Protagonist
Scout Finch
Scout tells the story, but that by itself isn’t enough to make her the protagonist. She also
is the story: while many of the novel’s major events happen around her rather than to her, it’s her coming-of-age that brings these events together into a narrative. Other characters also develop and change over the course of the story – Jem, Atticus, even Aunt Alexandra – but the novel keeps coming back to Scout, and how these changes affect her own path towards adulthood.
Antagonist
Bob Ewell
Ewell is nasty. He doesn’t have one redeeming characteristic. While Mayella is the one whose actions first get Tom into trouble, Ewell is the one who makes sure that that trouble snowballs into a court case, conviction, and execution. Even after the case is over, Ewell keeps going after Atticus, Judge Taylor, and Helen Robinson, and finally almost kills the Finch kids. Heck Tate probably wasn’t exaggerating when he said the ladies of Maycomb would bury Boo in cake for taking Ewell out: this guy is bad news without a glimmer of good.
Guide/Mentor
Atticus Finch
As their father, Atticus is supposed to provide guidance to Jem and Scout, but he does an exceptionally good job of it. He isn’t afraid to speak honestly to his kids, and even explains what rape is to Scout when she asks. Atticus not only talks to his children about what he wants to teach them and why, he also tries to provide a good example to them in his own conduct. In practicing what he preaches, Atticus shows his kids that such behavior is not only desirable, but possible.
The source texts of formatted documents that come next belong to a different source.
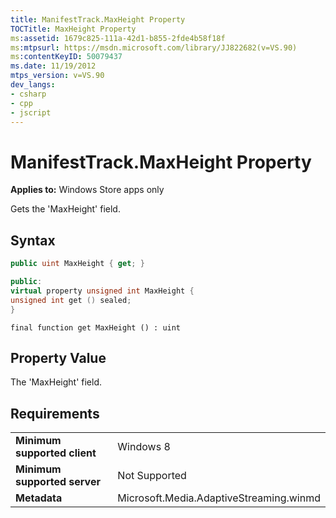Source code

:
 ```yaml
---
title: ManifestTrack.MaxHeight Property
TOCTitle: MaxHeight Property
ms:assetid: 1679c825-111a-42d1-b855-2fde4b58f18f
ms:mtpsurl: https://msdn.microsoft.com/library/JJ822682(v=VS.90)
ms:contentKeyID: 50079437
ms.date: 11/19/2012
mtps_version: v=VS.90
dev_langs:
- csharp
- cpp
- jscript
---
```


# ManifestTrack.MaxHeight Property

**Applies to:** Windows Store apps only

Gets the 'MaxHeight' field.

## Syntax

```csharp
public uint MaxHeight { get; }
```

```cpp
public:
virtual property unsigned int MaxHeight {
unsigned int get () sealed;
}
```

```jscript
final function get MaxHeight () : uint
```

## Property Value

The 'MaxHeight' field.

## Requirements

|||
|--- |--- |
|**Minimum supported client**|Windows 8|
|**Minimum supported server**|Not Supported|
|**Metadata**|Microsoft.Media.AdaptiveStreaming.winmd|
And as the ethical center of the book, Atticus gives the reader a moral compass with which to navigate the shifting sands of Maycomb values.
Foil
Tom Robinson/Boo Radley
At first glance, Tom and Boo seem very different: one lives with his wife and children among friends, the other lives in isolation with his taciturn brother. One has his fellow churchgoers take up a collection on his behalf, while the other has no one think much about him except some curious kids. But dig deeper, and Tom and Boo start to look more similar: both are disabled in some way (Tom’s crippled arm, Boo’s crippling shyness), both are innocents with a bad reputation, and both are compared to mockingbirds. Perhaps most tellingly, Tom and Boo both serve as scapegoats for their community, being blamed for things they didn’t do. As foils, they reveal less about each other than about the community they live in, and suggest that the people a community includes say less about it than those whom it excludes.